In any case, to close the series out, I'm going to show you a few little things you can use while developing your games. A lot of these, like organizing large programs logically into multiple source files, are going to be necessities when you start building up a full game. For most of today's article you won't actually need knowledge of DirectX to follow along, so don't worry if you've missed previous articles in the series. All set? Let's start with the topic I just referred to: organizing programs.
All of the demo programs I've shown you along the way in this series have been relatively short. The source file for the most recent one, on adding characters to your game, was about a thousand lines long, but that includes comments and whitespace, and I use both quite a bit. Even so, when you start putting a full game together, you'll quickly find that putting all your code in a single source file just won't work. It's not very organized that way. Sure, you can use Visual C++ to search for functions pretty quickly, but it's still much better to have your program logically broken up so you can find things when you need them. Also, it's nice to be able to jump from one function to another just by switching documents, or to compare code from two documents side by side.
Organizing a program in C++ is easy: if each class has its own source and header files, you'll always be able to find what you're looking for. For C programs it's not so well-defined, so you should just do your best to group functions which serve similar purposes together. To give you an example, I'll show you what my source files for Terran look like. There are quite a few, but it makes it easy for me to know where everything is.

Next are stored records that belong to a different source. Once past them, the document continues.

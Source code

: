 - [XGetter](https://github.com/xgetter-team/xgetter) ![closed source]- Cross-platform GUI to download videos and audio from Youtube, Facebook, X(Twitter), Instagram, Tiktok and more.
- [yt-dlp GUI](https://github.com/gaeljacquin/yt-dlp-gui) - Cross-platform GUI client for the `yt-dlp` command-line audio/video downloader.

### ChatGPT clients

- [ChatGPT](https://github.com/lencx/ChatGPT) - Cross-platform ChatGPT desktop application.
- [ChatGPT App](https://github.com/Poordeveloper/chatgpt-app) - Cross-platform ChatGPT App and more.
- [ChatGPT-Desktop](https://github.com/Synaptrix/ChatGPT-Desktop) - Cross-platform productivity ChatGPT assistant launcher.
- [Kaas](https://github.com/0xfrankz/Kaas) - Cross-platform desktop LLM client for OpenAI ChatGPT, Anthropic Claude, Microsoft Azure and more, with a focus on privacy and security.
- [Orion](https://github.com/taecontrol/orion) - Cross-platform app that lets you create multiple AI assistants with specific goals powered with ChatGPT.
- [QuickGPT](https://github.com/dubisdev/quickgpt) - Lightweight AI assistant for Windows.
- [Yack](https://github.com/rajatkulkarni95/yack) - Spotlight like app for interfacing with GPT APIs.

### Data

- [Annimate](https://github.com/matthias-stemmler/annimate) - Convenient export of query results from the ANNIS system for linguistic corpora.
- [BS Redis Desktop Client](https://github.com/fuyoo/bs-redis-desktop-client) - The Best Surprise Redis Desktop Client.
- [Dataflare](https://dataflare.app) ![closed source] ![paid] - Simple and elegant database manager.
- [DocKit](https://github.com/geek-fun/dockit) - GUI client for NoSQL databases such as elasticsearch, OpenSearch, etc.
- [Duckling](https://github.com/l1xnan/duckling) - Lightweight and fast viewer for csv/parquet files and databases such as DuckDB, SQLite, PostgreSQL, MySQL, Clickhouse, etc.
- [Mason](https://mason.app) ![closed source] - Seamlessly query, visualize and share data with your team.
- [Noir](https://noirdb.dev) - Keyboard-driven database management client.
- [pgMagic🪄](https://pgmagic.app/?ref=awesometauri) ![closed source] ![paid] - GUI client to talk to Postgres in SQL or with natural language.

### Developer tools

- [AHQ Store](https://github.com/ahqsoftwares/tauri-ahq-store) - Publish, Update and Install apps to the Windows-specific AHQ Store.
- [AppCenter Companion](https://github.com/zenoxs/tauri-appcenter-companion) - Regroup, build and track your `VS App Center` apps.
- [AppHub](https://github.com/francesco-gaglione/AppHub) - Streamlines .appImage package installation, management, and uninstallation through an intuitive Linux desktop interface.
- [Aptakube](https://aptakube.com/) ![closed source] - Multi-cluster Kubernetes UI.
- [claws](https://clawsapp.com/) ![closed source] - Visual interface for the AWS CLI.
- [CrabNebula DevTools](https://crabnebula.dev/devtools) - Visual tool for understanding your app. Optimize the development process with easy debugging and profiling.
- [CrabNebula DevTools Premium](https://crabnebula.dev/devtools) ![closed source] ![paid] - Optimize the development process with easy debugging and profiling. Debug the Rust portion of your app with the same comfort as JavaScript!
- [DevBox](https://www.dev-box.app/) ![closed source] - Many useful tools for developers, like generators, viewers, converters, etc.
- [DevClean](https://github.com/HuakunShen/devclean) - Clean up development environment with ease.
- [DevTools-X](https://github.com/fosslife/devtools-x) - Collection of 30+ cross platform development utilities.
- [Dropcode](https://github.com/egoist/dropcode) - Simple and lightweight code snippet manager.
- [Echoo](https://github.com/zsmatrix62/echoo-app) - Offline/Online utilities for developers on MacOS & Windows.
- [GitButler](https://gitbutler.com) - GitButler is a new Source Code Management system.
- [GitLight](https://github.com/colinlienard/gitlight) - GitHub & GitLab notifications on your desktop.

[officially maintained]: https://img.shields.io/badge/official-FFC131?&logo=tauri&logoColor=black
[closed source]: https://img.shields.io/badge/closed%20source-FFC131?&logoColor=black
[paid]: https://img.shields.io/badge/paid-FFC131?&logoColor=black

So hopefully that will give you an idea how to keep source files organized. I also have a large header file called stdafx.h, which contains declarations for a bunch of structure types, function prototypes, extern statements for global variables, and about five hundred million #define statements. If you haven't seen it before, the extern keyword allows other source files to access a global variable that's been declared in a different source file. It's just a qualifier that goes on the front of a variable declaration, like this:
extern int bImageLock; extern STATE sGameState;
By including these extern statements in a header file, you can just include the header file at the top of every source file, and you'll have access to all your globals. The other thing to make sure you do with header files is to avoid including things like type declarations multiple times. For this, you use the #if and #endif directives. The way it's usually done is to check if a certain constant has been defined. If not, define it, then include all the stuff you need. That way, the next time that block of code is encountered, the constant has already been defined, so your declarations are only included once. For example:
#if !defined(_GAME_HEADER_001_INCLUDED) #define _GAME_HEADER_001_INCLUDED // ... constant declarations and such go here... #endif
There are a lot of blocks like this inside the main Windows headers, which is why using #define WIN32_LEAN_AND_MEAN can keep a lot of unnecessary code out of your project builds. Most things you'll put in header files should only be included once, and so should be inside a #if block. But including external variables with extern should be included in every source file, so be sure to keep those statements outside of your #if block.
One last thing on this: if you're using Visual C++, you can also use a single line of code that reads #pragma once to accomplish the same thing. This line specifies that the header in which it is located should only be included one time in a build. Most #pragma directives are compiler-specific, though, so you'll need to use #if..#endif if you're not using Visual C++, or if you may work with your code on a different compiler one day.